-------- Source information

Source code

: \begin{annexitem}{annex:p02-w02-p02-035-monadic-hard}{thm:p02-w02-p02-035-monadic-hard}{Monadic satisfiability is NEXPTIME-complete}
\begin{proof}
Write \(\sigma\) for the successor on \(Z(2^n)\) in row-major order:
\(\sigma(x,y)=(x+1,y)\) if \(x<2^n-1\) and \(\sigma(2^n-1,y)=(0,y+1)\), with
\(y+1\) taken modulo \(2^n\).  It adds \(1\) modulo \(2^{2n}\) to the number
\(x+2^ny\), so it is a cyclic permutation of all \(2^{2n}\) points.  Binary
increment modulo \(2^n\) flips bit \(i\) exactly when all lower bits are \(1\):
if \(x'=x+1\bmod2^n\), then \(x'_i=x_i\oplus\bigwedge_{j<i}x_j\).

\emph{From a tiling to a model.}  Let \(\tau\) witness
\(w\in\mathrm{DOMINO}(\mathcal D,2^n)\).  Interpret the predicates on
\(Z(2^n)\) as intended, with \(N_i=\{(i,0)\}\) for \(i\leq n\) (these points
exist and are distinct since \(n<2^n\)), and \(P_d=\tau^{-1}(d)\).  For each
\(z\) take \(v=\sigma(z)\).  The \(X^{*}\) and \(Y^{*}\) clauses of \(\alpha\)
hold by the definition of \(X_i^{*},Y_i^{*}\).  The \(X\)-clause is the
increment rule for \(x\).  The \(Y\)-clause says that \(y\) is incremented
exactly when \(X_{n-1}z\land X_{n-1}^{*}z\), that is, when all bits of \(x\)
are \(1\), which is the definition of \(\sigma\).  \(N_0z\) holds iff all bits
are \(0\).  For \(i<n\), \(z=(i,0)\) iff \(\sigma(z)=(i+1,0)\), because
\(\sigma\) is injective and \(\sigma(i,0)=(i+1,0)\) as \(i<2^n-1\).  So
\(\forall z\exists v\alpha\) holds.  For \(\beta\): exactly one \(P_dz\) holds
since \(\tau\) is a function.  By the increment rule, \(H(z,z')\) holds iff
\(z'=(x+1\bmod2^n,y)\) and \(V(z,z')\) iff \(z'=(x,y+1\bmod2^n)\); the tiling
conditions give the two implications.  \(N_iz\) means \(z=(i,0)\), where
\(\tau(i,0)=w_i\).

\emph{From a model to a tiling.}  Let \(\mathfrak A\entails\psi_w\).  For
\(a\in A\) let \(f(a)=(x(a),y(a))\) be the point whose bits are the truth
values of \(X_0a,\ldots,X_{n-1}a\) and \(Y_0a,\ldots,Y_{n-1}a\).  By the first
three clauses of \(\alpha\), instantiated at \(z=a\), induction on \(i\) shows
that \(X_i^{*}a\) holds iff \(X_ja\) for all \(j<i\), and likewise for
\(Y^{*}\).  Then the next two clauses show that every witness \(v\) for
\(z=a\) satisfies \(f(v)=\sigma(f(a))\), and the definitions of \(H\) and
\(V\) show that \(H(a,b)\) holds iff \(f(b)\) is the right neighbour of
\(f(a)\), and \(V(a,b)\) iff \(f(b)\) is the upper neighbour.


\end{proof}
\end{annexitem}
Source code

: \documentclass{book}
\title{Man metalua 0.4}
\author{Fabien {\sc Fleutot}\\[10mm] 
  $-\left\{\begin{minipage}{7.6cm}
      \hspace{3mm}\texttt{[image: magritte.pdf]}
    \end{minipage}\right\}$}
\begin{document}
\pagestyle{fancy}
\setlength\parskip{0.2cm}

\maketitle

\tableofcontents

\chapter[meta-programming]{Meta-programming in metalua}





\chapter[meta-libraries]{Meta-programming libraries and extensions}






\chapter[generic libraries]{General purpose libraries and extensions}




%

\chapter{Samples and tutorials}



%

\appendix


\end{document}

----------------

◆ **Work required**
Exactly reproduce all of the entries.

◆ **Finished task**
Source code

: \begin{annexitem}{annex:p02-w02-p02-035-monadic-hard}{thm:p02-w02-p02-035-monadic-hard}{Monadic satisfiability is NEXPTIME-complete}
\begin{proof}
Write \(\sigma\) for the successor on \(Z(2^n)\) in row-major order:
\(\sigma(x,y)=(x+1,y)\) if \(x<2^n-1\) and \(\sigma(2^n-1,y)=(0,y+1)\), with
\(y+1\) taken modulo \(2^n\).  It adds \(1\) modulo \(2^{2n}\) to the number
\(x+2^ny\), so it is a cyclic permutation of all \(2^{2n}\) points.  Binary
increment modulo \(2^n\) flips bit \(i\) exactly when all lower bits are \(1\):
if \(x'=x+1\bmod2^n\), then \(x'_i=x_i\oplus\bigwedge_{j<i}x_j\).

\emph{From a tiling to a model.}  Let \(\tau\) witness
\(w\in\mathrm{DOMINO}(\mathcal D,2^n)\).  Interpret the predicates on
\(Z(2^n)\) as intended, with \(N_i=\{(i,0)\}\) for \(i\leq n\) (these points
exist and are distinct since \(n<2^n\)), and \(P_d=\tau^{-1}(d)\).  For each
\(z\) take \(v=\sigma(z)\).  The \(X^{*}\) and \(Y^{*}\) clauses of \(\alpha\)
hold by the definition of \(X_i^{*},Y_i^{*}\).  The \(X\)-clause is the
increment rule for \(x\).  The \(Y\)-clause says that \(y\) is incremented
exactly when \(X_{n-1}z\land X_{n-1}^{*}z\), that is, when all bits of \(x\)
are \(1\), which is the definition of \(\sigma\).  \(N_0z\) holds iff all bits
are \(0\).  For \(i<n\), \(z=(i,0)\) iff \(\sigma(z)=(i+1,0)\), because
\(\sigma\) is injective and \(\sigma(i,0)=(i+1,0)\) as \(i<2^n-1\).  So
\(\forall z\exists v\alpha\) holds.  For \(\beta\): exactly one \(P_dz\) holds
since \(\tau\) is a function.  By the increment rule, \(H(z,z')\) holds iff
\(z'=(x+1\bmod2^n,y)\) and \(V(z,z')\) iff \(z'=(x,y+1\bmod2^n)\); the tiling
conditions give the two implications.  \(N_iz\) means \(z=(i,0)\), where
\(\tau(i,0)=w_i\).

\emph{From a model to a tiling.}  Let \(\mathfrak A\entails\psi_w\).  For
\(a\in A\) let \(f(a)=(x(a),y(a))\) be the point whose bits are the truth
values of \(X_0a,\ldots,X_{n-1}a\) and \(Y_0a,\ldots,Y_{n-1}a\).  By the first
three clauses of \(\alpha\), instantiated at \(z=a\), induction on \(i\) shows
that \(X_i^{*}a\) holds iff \(X_ja\) for all \(j<i\), and likewise for
\(Y^{*}\).  Then the next two clauses show that every witness \(v\) for
\(z=a\) satisfies \(f(v)=\sigma(f(a))\), and the definitions of \(H\) and
\(V\) show that \(H(a,b)\) holds iff \(f(b)\) is the right neighbour of
\(f(a)\), and \(V(a,b)\) iff \(f(b)\) is the upper neighbour.


\end{proof}
\end{annexitem}
Source code

: \documentclass{book}
\title{Man metalua 0.4}
\author{Fabien {\sc Fleutot}\\[10mm] 
  $-\left\{\begin{minipage}{7.6cm}
      \hspace{3mm}\texttt{[image: magritte.pdf]}
    \end{minipage}\right\}$}
\begin{document}
\pagestyle{fancy}
\setlength\parskip{0.2cm}

\maketitle

\tableofcontents

\chapter[meta-programming]{Meta-programming in metalua}





\chapter[meta-libraries]{Meta-programming libraries and extensions}






\chapter[generic libraries]{General purpose libraries and extensions}




%

\chapter{Samples and tutorials}



%

\appendix


\end{document}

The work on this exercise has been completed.